[Data for analysis]

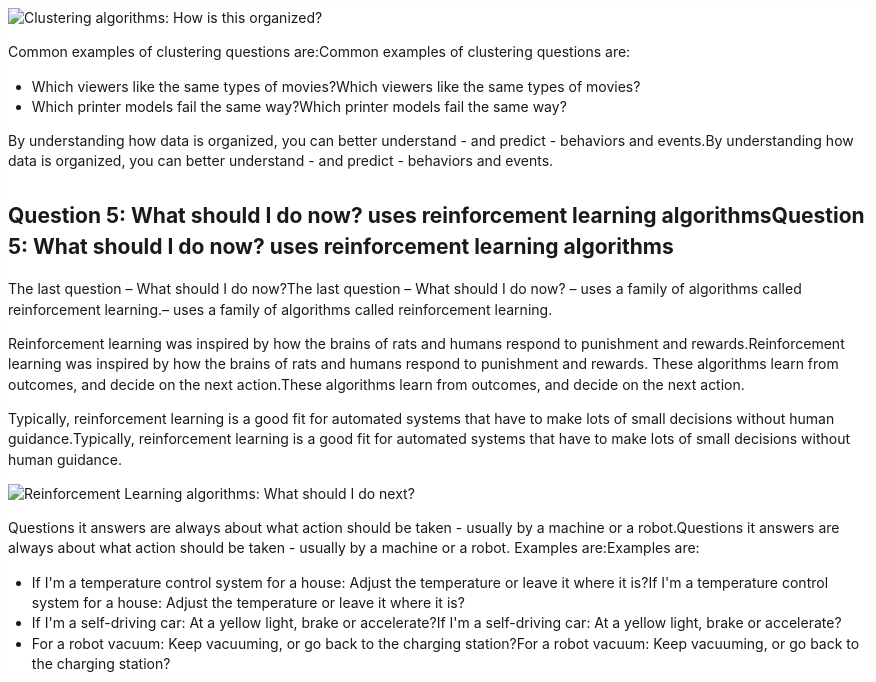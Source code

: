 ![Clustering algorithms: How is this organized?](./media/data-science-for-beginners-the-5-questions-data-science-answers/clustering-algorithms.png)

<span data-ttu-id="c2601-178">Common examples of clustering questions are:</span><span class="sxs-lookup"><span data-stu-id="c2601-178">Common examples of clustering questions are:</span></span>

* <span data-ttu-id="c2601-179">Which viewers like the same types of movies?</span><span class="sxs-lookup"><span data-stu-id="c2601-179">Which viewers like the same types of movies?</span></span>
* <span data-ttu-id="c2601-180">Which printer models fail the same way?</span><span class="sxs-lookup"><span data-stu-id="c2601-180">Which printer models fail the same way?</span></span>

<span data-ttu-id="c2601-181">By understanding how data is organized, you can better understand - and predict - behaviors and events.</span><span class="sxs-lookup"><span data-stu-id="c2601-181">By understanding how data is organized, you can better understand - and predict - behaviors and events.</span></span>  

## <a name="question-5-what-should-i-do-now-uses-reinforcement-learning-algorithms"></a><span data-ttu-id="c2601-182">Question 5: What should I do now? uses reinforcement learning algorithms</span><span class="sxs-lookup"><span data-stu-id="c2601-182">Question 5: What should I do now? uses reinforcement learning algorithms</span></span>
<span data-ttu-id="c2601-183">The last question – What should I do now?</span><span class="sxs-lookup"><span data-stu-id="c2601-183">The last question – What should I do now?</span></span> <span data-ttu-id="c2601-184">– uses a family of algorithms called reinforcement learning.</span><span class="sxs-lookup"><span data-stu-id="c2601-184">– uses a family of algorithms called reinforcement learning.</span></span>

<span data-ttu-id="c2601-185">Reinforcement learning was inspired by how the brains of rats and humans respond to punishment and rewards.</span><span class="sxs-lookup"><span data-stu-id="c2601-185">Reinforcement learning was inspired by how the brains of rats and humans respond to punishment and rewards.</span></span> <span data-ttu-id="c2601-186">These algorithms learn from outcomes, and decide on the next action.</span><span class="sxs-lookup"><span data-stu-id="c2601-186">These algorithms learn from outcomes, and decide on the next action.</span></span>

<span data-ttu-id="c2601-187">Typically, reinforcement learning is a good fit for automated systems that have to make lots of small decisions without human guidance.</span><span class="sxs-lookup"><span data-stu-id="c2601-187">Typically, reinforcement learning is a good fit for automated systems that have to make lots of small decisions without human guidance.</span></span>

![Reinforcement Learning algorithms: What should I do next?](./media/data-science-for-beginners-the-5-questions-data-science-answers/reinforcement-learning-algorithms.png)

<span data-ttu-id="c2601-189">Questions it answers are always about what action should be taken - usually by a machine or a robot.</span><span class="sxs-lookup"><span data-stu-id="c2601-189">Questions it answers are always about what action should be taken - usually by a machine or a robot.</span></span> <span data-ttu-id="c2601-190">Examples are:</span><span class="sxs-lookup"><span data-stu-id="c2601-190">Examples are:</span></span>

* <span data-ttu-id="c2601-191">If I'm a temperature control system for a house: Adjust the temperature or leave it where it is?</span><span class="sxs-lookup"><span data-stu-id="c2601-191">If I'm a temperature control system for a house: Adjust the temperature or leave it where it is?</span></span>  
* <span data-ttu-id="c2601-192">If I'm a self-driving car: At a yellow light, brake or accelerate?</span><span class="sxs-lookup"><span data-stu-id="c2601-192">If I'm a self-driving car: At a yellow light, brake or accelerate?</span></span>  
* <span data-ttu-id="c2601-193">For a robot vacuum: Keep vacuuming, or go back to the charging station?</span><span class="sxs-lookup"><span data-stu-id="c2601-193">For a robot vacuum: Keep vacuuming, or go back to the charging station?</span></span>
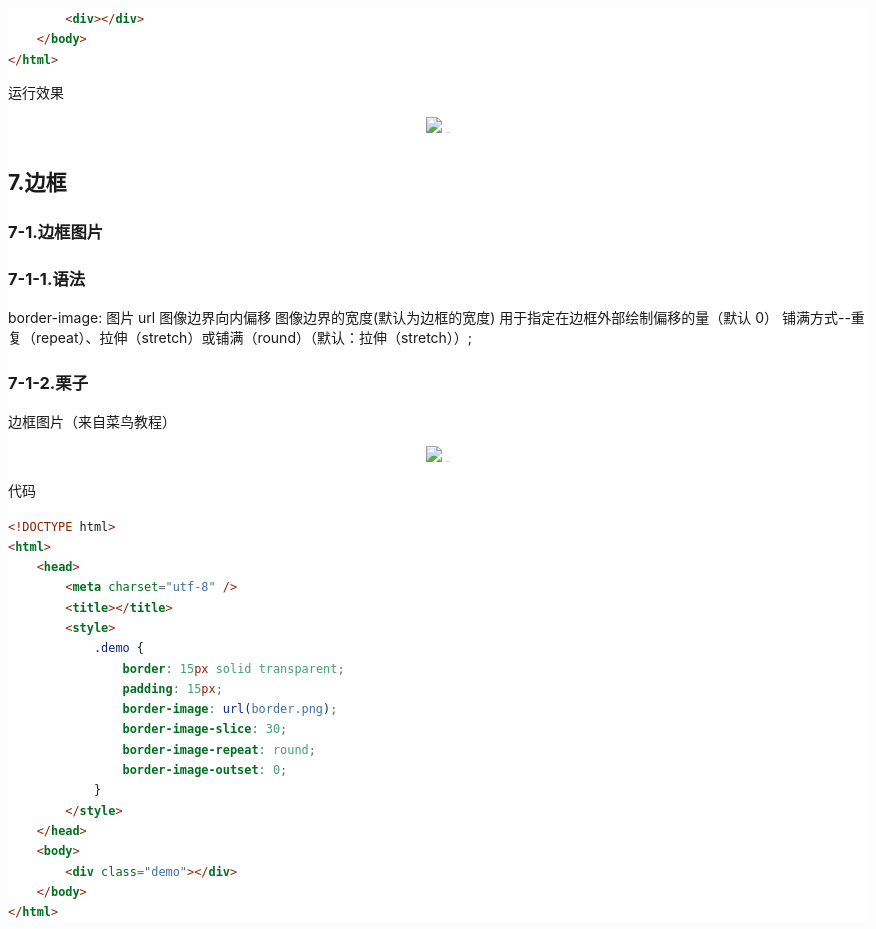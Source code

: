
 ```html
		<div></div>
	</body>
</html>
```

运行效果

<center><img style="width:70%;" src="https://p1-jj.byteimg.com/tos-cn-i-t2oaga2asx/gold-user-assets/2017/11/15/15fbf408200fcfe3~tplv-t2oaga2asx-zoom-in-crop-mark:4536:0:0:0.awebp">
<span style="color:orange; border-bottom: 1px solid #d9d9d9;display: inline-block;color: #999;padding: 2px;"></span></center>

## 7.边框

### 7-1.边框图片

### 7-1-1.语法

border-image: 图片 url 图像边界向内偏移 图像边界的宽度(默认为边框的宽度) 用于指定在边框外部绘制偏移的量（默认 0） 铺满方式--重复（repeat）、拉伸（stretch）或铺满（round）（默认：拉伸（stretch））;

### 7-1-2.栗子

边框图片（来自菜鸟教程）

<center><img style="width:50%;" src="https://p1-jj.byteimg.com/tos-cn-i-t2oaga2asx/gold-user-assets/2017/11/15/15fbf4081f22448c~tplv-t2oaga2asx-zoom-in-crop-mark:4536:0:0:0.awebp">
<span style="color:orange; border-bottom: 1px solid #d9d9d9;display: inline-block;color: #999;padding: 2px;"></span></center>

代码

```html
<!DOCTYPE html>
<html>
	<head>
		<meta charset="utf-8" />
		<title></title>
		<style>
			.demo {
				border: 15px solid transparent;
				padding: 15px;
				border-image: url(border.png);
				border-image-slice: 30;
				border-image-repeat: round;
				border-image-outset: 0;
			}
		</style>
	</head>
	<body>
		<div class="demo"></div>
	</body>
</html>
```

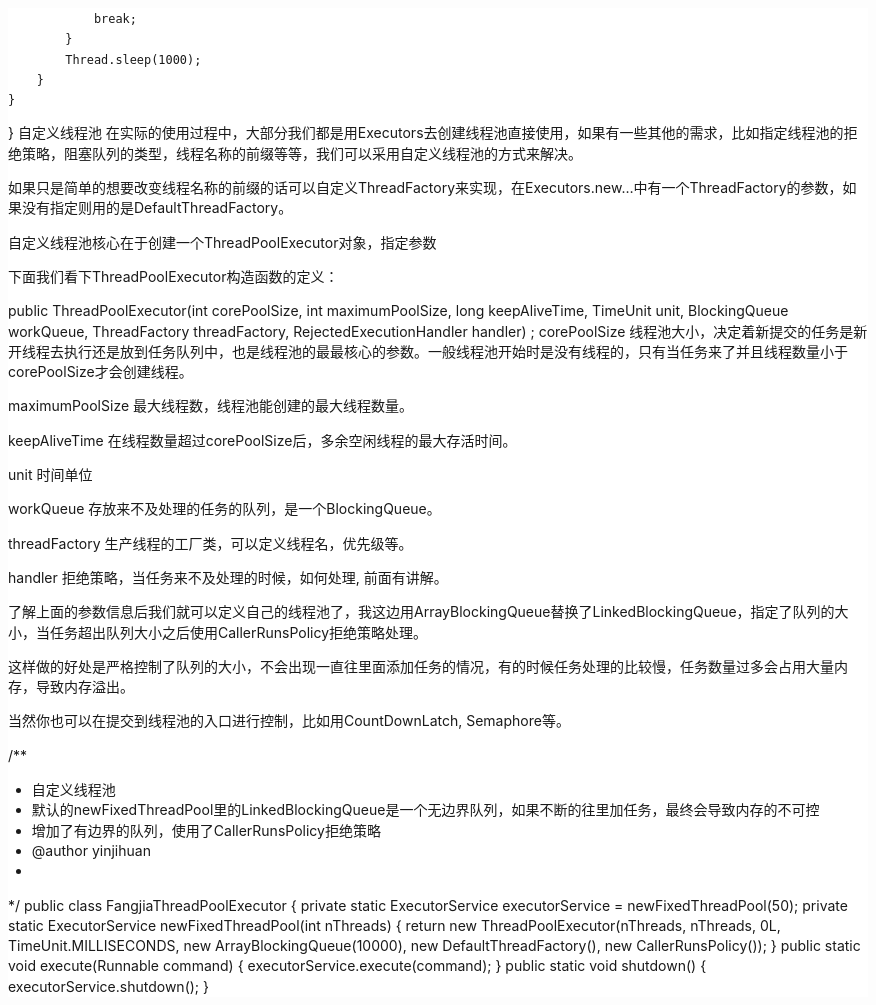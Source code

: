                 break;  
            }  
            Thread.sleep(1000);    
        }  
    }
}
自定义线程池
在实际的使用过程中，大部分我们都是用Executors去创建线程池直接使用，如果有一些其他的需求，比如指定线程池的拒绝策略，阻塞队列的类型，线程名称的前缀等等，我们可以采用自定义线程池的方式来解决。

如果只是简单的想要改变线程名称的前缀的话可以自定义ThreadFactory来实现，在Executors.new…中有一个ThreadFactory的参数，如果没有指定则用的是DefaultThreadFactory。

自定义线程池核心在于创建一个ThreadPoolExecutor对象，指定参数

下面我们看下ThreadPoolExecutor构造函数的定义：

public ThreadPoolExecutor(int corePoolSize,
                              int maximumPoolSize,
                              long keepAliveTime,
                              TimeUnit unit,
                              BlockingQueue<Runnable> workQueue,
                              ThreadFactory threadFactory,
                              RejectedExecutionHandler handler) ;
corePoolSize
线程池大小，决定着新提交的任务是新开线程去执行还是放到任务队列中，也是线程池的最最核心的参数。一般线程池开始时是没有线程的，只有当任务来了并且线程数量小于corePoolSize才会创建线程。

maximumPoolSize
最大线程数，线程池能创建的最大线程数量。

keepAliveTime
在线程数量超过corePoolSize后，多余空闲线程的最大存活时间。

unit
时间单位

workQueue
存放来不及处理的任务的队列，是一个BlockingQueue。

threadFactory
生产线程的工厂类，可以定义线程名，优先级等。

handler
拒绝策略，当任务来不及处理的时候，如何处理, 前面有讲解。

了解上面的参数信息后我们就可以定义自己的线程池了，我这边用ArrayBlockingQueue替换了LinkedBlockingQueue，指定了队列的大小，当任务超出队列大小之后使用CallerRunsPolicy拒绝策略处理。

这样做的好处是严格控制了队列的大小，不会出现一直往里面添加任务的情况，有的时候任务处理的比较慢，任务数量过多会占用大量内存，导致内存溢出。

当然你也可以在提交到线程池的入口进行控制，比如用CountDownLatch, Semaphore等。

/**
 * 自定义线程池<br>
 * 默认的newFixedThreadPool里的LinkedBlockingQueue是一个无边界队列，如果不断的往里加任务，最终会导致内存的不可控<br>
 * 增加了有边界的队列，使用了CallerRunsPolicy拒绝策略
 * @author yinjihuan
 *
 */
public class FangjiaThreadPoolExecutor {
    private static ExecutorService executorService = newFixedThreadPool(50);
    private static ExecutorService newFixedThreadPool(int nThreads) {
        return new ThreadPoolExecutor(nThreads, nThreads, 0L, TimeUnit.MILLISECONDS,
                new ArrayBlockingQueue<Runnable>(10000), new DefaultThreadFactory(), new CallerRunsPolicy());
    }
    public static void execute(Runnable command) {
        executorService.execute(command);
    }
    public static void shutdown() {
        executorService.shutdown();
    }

[/Data for analysis]

Each line above that contains the string "private" should be copied.

    private static ExecutorService executorService = newFixedThreadPool(50);
    private static ExecutorService newFixedThreadPool(int nThreads) {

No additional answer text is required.